When the string "lists" appears in a line of the records, show the whole line.

Given data Start Marker

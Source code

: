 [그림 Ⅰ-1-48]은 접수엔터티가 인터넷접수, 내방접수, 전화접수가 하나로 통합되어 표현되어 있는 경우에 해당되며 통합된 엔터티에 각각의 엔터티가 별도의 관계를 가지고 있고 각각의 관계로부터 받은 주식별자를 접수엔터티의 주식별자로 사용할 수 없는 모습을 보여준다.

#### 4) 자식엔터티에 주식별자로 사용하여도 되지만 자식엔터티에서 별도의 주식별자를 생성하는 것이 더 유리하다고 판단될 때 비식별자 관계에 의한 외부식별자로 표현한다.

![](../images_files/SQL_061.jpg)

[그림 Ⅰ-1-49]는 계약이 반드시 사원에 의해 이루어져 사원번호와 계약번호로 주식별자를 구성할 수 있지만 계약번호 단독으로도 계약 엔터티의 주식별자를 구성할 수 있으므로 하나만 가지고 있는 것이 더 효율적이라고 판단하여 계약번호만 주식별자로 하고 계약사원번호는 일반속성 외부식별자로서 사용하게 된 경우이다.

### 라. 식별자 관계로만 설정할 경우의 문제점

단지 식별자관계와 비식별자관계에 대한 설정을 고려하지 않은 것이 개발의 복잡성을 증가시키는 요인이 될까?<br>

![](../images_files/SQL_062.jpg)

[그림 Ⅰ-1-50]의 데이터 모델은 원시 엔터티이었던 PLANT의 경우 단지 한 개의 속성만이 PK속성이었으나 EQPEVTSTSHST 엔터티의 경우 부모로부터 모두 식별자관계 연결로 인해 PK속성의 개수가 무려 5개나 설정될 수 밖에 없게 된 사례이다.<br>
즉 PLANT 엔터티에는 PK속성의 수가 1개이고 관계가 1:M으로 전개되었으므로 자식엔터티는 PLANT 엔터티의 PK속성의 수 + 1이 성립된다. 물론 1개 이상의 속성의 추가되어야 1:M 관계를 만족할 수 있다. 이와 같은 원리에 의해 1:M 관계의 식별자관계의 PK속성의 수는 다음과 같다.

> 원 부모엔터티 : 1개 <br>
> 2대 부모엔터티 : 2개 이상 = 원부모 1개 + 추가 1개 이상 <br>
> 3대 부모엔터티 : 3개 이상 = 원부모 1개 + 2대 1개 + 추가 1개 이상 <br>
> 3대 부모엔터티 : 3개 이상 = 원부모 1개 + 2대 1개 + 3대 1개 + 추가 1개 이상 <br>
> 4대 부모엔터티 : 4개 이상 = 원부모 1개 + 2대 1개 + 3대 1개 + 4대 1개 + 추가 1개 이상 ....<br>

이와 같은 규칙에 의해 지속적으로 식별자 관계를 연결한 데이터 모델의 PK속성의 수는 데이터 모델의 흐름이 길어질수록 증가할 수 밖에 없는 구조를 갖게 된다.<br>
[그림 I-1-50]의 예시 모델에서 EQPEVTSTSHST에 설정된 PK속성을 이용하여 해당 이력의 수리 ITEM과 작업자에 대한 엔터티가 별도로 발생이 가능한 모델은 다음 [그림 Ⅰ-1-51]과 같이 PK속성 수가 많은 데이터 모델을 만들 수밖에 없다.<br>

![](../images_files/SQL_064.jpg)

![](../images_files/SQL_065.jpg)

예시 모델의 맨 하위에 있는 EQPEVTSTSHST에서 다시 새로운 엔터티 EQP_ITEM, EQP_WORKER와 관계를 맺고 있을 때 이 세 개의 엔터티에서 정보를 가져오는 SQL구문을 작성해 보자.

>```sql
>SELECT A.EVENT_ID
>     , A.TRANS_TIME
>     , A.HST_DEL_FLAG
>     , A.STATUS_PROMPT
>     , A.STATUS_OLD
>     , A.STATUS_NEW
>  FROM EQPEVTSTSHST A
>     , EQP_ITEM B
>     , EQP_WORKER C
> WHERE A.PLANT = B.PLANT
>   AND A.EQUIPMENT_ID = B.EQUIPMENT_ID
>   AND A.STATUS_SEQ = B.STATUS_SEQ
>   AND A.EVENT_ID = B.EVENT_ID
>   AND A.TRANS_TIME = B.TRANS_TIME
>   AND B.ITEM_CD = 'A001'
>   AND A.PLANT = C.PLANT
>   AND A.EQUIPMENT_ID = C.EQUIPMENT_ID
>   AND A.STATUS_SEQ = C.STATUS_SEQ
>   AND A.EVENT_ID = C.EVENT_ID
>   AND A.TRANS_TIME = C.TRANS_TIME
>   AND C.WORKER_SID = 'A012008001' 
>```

Given data End Marker
Given data Start Marker

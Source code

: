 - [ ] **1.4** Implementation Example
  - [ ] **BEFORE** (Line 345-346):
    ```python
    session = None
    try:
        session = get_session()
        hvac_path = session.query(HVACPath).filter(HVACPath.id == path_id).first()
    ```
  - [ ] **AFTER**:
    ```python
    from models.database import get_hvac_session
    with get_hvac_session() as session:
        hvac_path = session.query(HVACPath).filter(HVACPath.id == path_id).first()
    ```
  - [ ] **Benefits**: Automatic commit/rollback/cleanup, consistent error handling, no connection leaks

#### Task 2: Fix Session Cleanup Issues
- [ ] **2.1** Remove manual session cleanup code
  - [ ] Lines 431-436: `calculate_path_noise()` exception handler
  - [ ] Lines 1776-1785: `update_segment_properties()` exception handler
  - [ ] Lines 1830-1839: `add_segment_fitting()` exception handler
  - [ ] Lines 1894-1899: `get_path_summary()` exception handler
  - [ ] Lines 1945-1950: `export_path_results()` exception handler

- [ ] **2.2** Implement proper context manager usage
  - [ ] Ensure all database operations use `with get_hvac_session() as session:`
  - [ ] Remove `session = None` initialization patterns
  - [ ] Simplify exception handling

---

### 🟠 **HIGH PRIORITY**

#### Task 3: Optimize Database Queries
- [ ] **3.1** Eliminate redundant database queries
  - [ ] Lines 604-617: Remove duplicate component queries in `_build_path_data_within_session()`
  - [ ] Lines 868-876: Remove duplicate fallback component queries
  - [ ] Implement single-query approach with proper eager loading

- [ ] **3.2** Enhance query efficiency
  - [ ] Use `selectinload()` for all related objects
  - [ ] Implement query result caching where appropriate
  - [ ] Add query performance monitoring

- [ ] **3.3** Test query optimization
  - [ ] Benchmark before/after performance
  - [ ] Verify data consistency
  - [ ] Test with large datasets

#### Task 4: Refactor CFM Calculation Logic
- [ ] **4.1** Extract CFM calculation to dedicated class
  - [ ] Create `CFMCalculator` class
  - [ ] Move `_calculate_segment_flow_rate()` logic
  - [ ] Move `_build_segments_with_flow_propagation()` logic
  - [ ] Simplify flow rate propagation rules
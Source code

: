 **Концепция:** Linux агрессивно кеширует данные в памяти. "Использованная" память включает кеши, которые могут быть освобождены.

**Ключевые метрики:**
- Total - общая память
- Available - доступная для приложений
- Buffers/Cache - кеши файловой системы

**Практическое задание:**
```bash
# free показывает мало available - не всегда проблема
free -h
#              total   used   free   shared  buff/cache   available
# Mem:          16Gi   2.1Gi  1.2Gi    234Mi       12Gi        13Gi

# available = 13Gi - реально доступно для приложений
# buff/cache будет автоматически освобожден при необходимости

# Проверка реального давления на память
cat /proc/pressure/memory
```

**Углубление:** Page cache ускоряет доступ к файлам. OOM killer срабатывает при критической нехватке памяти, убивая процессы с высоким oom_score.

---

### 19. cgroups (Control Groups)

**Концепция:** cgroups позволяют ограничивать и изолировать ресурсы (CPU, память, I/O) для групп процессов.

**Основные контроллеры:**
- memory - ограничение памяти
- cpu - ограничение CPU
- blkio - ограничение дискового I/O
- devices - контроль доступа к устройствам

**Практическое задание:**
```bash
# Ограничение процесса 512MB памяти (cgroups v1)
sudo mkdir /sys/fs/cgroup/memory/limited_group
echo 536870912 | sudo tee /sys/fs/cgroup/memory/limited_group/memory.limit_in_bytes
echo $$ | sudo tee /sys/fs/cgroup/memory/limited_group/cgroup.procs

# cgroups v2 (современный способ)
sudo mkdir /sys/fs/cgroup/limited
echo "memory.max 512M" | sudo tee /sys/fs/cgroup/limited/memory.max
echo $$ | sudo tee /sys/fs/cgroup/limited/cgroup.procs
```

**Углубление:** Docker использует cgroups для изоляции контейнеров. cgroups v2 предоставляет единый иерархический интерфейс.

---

Given data End Marker
Given data Start Marker

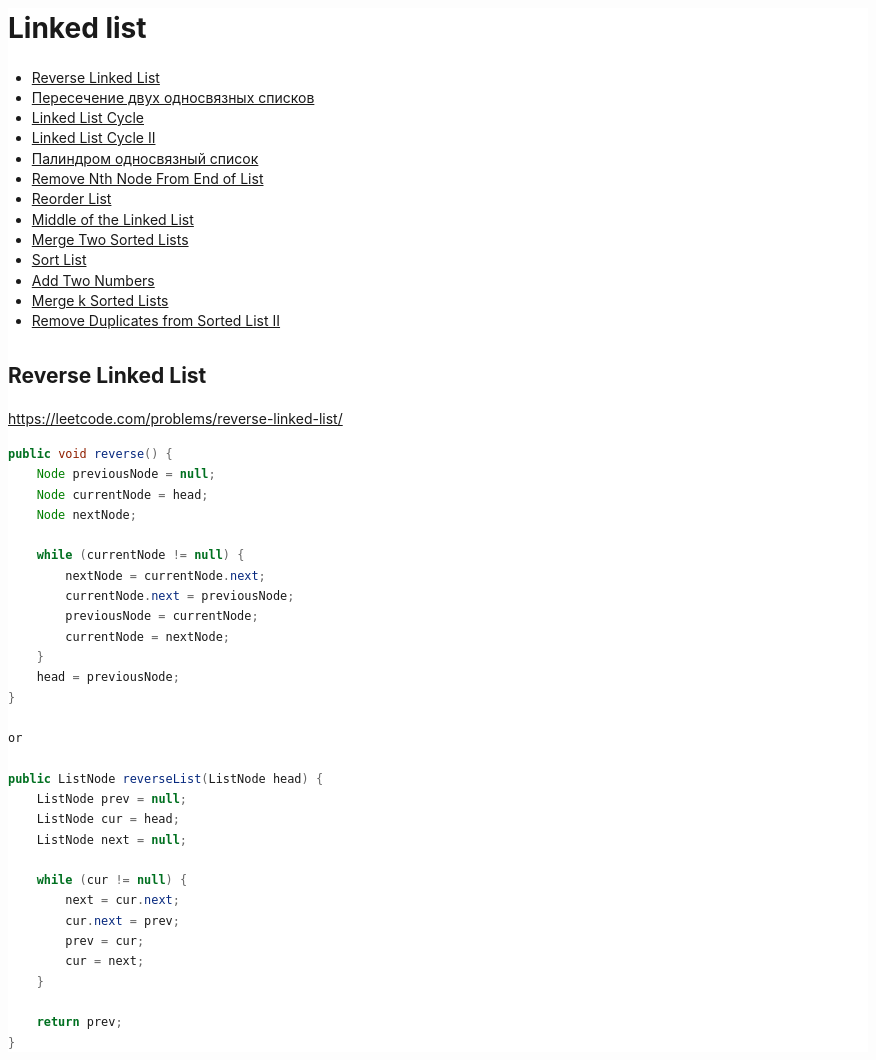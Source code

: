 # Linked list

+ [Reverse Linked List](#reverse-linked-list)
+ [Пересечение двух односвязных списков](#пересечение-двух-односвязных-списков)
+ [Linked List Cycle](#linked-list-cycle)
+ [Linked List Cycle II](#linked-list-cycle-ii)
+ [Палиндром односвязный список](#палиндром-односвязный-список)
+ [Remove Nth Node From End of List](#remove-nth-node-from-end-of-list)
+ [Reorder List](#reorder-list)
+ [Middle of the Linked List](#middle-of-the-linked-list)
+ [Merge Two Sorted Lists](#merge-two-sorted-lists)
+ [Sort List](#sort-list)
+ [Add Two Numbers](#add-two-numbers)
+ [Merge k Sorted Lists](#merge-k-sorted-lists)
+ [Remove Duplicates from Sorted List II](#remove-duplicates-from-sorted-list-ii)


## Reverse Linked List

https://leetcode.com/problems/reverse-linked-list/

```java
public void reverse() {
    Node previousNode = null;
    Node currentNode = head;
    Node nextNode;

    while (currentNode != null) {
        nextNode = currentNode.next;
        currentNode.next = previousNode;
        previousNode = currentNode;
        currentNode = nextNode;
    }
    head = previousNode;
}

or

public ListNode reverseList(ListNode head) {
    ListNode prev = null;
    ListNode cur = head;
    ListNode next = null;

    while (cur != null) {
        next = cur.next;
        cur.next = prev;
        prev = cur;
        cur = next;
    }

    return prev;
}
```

Given data End Marker

* **The completed task**
+ [Merge Two Sorted Lists](#merge-two-sorted-lists)
+ [Merge k Sorted Lists](#merge-k-sorted-lists)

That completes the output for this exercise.